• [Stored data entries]

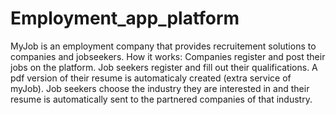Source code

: # Employment_app_platform

MyJob is an employment company that provides recruitement solutions to companies and jobseekers.
How it works:
Companies register and post their jobs on the platform. 
Job seekers register and fill out their qualifications. A pdf version of their resume is automaticaly created (extra service of myJob).
Job seekers choose the industry they are interested in and their resume is automatically sent to the partnered companies of that industry.

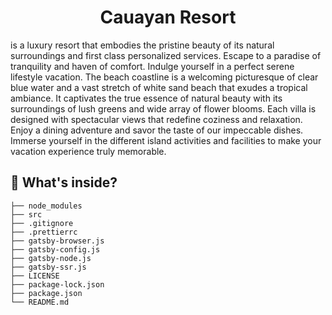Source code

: <h1 align="center">
  Cauayan Resort
</h1>

is a luxury resort that embodies the pristine beauty of its natural surroundings and first class personalized services. Escape to a paradise of tranquility and haven of comfort. Indulge yourself in a perfect serene lifestyle vacation. The beach coastline is a welcoming picturesque of clear blue water and a vast stretch of white sand beach that exudes a tropical ambiance. It captivates the true essence of natural beauty with its surroundings of lush greens and wide array of flower blooms. Each villa is designed with spectacular views that redefine coziness and relaxation. Enjoy a dining adventure and savor the taste of our impeccable dishes. Immerse yourself in the different island activities and facilities to make your vacation experience truly memorable.


## 🧐 What's inside?

    ├── node_modules
    ├── src
    ├── .gitignore
    ├── .prettierrc
    ├── gatsby-browser.js
    ├── gatsby-config.js
    ├── gatsby-node.js
    ├── gatsby-ssr.js
    ├── LICENSE
    ├── package-lock.json
    ├── package.json
    └── README.md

• [Aim of the exercise]
Where a line of the entries contains "their", report that line.

• [Output]
Companies register and post their jobs on the platform. 
Job seekers register and fill out their qualifications. A pdf version of their resume is automaticaly created (extra service of myJob).
Job seekers choose the industry they are interested in and their resume is automatically sent to the partnered companies of that industry.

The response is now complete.